Si tratta di un’informazione imprecisa.

Il contenuto oggetto della segnalazione fa riferimento all’appello presentato il 6 novembre 2022 da 227 deputati iraniani e letto all’interno del parlamento di Teheran. Il documento, sottoscritto dalla maggioranza dei parlamentari, ha condannato le proteste in corso nel Paese, iniziate il 16 settembre 2022 dopo il decesso di Masha Amini, morta in seguito all’arresto della polizia morale per aver violato le regole che disciplinano l’uso dell’hijab

Tra le altre cose, l’appello si è rivolto ai manifestanti con l’appellativo “mohareb”, che in lingua araba vuol dire letteralmente “guerriero”, ma che nella legge islamica significa “nemico di Dio”, una circostanza che può comportare la pena di morte. I parlamentari hanno paragonato i manifestanti ai membri dell’Isis, l’organizzazione terroristica di stampo islamista particolarmente attiva in Siria e in Iran.

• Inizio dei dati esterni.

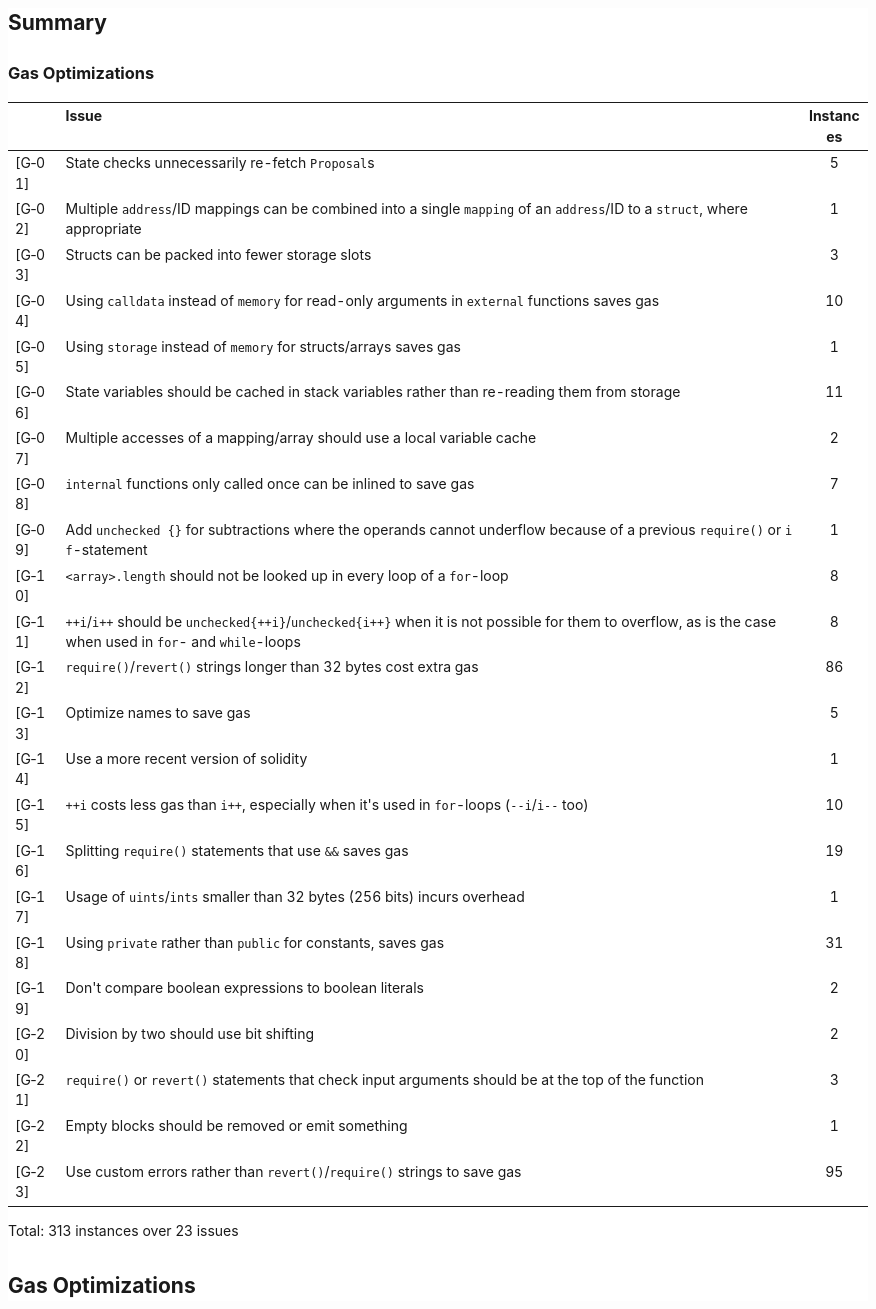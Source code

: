 ## Summary

### Gas Optimizations
| |Issue|Instances|
|-|:-|:-:|
| [G&#x2011;01] | State checks unnecessarily re-fetch `Proposal`s | 5 |
| [G&#x2011;02] | Multiple `address`/ID mappings can be combined into a single `mapping` of an `address`/ID to a `struct`, where appropriate | 1 |
| [G&#x2011;03] | Structs can be packed into fewer storage slots | 3 |
| [G&#x2011;04] | Using `calldata` instead of `memory` for read-only arguments in `external` functions saves gas | 10 |
| [G&#x2011;05] | Using `storage` instead of `memory` for structs/arrays saves gas | 1 |
| [G&#x2011;06] | State variables should be cached in stack variables rather than re-reading them from storage | 11 |
| [G&#x2011;07] | Multiple accesses of a mapping/array should use a local variable cache | 2 |
| [G&#x2011;08] | `internal` functions only called once can be inlined to save gas | 7 |
| [G&#x2011;09] | Add `unchecked {}` for subtractions where the operands cannot underflow because of a previous `require()` or `if`-statement | 1 |
| [G&#x2011;10] | `<array>.length` should not be looked up in every loop of a `for`-loop | 8 |
| [G&#x2011;11] | `++i`/`i++` should be `unchecked{++i}`/`unchecked{i++}` when it is not possible for them to overflow, as is the case when used in `for`- and `while`-loops | 8 |
| [G&#x2011;12] | `require()`/`revert()` strings longer than 32 bytes cost extra gas | 86 |
| [G&#x2011;13] | Optimize names to save gas | 5 |
| [G&#x2011;14] | Use a more recent version of solidity | 1 |
| [G&#x2011;15] | `++i` costs less gas than `i++`, especially when it's used in `for`-loops (`--i`/`i--` too) | 10 |
| [G&#x2011;16] | Splitting `require()` statements that use `&&` saves gas | 19 |
| [G&#x2011;17] | Usage of `uints`/`ints` smaller than 32 bytes (256 bits) incurs overhead | 1 |
| [G&#x2011;18] | Using `private` rather than `public` for constants, saves gas | 31 |
| [G&#x2011;19] | Don't compare boolean expressions to boolean literals | 2 |
| [G&#x2011;20] | Division by two should use bit shifting | 2 |
| [G&#x2011;21] | `require()` or `revert()` statements that check input arguments should be at the top of the function | 3 |
| [G&#x2011;22] | Empty blocks should be removed or emit something | 1 |
| [G&#x2011;23] | Use custom errors rather than `revert()`/`require()` strings to save gas | 95 |

Total: 313 instances over 23 issues


## Gas Optimizations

Non esiste alcun automatismo tra l’appello e l’effettiva condanna a morte dei manifestanti, anche se il codice penale iraniano prevede il reato di moharebeh (crimini contro l’Islam e contro lo Stato, articoli dal 183 al 195), la cui pena consiste nell’esecuzione capitale, l’amputazione incrociata degli arti, la crocifissione o l’esilio. 

Secondo quanto riportato dai media indipendenti iraniani, decine di manifestanti sono statiaccusati di moharebeh e efsad-fil-arz (il reato di diffondere corruzione sulla terra, punito anch’esso con la pena di morte): anche a causa della scarsa indipendenza del sistema giudiziario iraniano, il timore è che la Repubblica islamica intenda usare la pena di morte come strumento di repressione delle manifestazioni.